All of the material must be duplicated exactly, line by line.

__SOURCE MATERIAL__.
• • • • •
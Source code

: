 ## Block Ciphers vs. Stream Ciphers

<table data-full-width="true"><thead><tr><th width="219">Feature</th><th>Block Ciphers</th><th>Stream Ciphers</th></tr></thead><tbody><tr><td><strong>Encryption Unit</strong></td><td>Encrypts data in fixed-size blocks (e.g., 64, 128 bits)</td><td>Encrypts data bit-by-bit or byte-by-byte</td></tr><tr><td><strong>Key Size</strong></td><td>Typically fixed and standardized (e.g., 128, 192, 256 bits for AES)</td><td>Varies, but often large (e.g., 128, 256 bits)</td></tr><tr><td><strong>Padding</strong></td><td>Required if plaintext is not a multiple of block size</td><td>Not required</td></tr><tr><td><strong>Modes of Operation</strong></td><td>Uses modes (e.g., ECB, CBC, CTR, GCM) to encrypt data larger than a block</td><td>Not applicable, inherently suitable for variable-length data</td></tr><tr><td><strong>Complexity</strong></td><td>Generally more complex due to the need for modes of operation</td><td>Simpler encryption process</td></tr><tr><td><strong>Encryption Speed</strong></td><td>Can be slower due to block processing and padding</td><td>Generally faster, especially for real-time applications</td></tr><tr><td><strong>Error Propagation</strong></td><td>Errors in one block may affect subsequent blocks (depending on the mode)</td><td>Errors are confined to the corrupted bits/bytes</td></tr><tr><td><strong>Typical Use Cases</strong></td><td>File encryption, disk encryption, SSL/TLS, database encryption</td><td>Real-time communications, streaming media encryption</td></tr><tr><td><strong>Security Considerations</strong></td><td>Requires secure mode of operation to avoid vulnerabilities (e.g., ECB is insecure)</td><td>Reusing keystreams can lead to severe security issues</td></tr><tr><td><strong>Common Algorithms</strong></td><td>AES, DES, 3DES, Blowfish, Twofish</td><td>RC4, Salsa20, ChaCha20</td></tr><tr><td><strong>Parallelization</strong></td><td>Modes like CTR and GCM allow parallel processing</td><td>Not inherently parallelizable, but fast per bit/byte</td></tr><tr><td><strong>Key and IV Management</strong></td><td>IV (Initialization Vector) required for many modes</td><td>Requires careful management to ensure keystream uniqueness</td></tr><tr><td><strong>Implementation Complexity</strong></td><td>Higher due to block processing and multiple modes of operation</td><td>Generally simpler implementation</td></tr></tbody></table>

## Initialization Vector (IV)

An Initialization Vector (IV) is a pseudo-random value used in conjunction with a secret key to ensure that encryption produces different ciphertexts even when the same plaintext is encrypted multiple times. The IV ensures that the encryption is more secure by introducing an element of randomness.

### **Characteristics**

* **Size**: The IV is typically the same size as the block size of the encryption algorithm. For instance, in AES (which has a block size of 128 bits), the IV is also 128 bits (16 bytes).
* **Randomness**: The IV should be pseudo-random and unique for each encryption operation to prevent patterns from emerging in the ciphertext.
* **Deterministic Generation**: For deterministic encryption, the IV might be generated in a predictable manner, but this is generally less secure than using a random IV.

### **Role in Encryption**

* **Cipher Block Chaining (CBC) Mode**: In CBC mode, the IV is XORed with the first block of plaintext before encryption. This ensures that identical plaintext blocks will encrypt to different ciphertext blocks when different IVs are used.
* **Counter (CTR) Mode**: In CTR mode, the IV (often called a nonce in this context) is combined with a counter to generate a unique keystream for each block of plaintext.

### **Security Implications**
• • • • •
__ANSWER SPACE__.
Source code

: ## Block Ciphers vs. Stream Ciphers

<table data-full-width="true"><thead><tr><th width="219">Feature</th><th>Block Ciphers</th><th>Stream Ciphers</th></tr></thead><tbody><tr><td><strong>Encryption Unit</strong></td><td>Encrypts data in fixed-size blocks (e.g., 64, 128 bits)</td><td>Encrypts data bit-by-bit or byte-by-byte</td></tr><tr><td><strong>Key Size</strong></td><td>Typically fixed and standardized (e.g., 128, 192, 256 bits for AES)</td><td>Varies, but often large (e.g., 128, 256 bits)</td></tr><tr><td><strong>Padding</strong></td><td>Required if plaintext is not a multiple of block size</td><td>Not required</td></tr><tr><td><strong>Modes of Operation</strong></td><td>Uses modes (e.g., ECB, CBC, CTR, GCM) to encrypt data larger than a block</td><td>Not applicable, inherently suitable for variable-length data</td></tr><tr><td><strong>Complexity</strong></td><td>Generally more complex due to the need for modes of operation</td><td>Simpler encryption process</td></tr><tr><td><strong>Encryption Speed</strong></td><td>Can be slower due to block processing and padding</td><td>Generally faster, especially for real-time applications</td></tr><tr><td><strong>Error Propagation</strong></td><td>Errors in one block may affect subsequent blocks (depending on the mode)</td><td>Errors are confined to the corrupted bits/bytes</td></tr><tr><td><strong>Typical Use Cases</strong></td><td>File encryption, disk encryption, SSL/TLS, database encryption</td><td>Real-time communications, streaming media encryption</td></tr><tr><td><strong>Security Considerations</strong></td><td>Requires secure mode of operation to avoid vulnerabilities (e.g., ECB is insecure)</td><td>Reusing keystreams can lead to severe security issues</td></tr><tr><td><strong>Common Algorithms</strong></td><td>AES, DES, 3DES, Blowfish, Twofish</td><td>RC4, Salsa20, ChaCha20</td></tr><tr><td><strong>Parallelization</strong></td><td>Modes like CTR and GCM allow parallel processing</td><td>Not inherently parallelizable, but fast per bit/byte</td></tr><tr><td><strong>Key and IV Management</strong></td><td>IV (Initialization Vector) required for many modes</td><td>Requires careful management to ensure keystream uniqueness</td></tr><tr><td><strong>Implementation Complexity</strong></td><td>Higher due to block processing and multiple modes of operation</td><td>Generally simpler implementation</td></tr></tbody></table>

## Initialization Vector (IV)

An Initialization Vector (IV) is a pseudo-random value used in conjunction with a secret key to ensure that encryption produces different ciphertexts even when the same plaintext is encrypted multiple times. The IV ensures that the encryption is more secure by introducing an element of randomness.

### **Characteristics**

* **Size**: The IV is typically the same size as the block size of the encryption algorithm. For instance, in AES (which has a block size of 128 bits), the IV is also 128 bits (16 bytes).
* **Randomness**: The IV should be pseudo-random and unique for each encryption operation to prevent patterns from emerging in the ciphertext.
* **Deterministic Generation**: For deterministic encryption, the IV might be generated in a predictable manner, but this is generally less secure than using a random IV.

### **Role in Encryption**

* **Cipher Block Chaining (CBC) Mode**: In CBC mode, the IV is XORed with the first block of plaintext before encryption. This ensures that identical plaintext blocks will encrypt to different ciphertext blocks when different IVs are used.
* **Counter (CTR) Mode**: In CTR mode, the IV (often called a nonce in this context) is combined with a counter to generate a unique keystream for each block of plaintext.

### **Security Implications**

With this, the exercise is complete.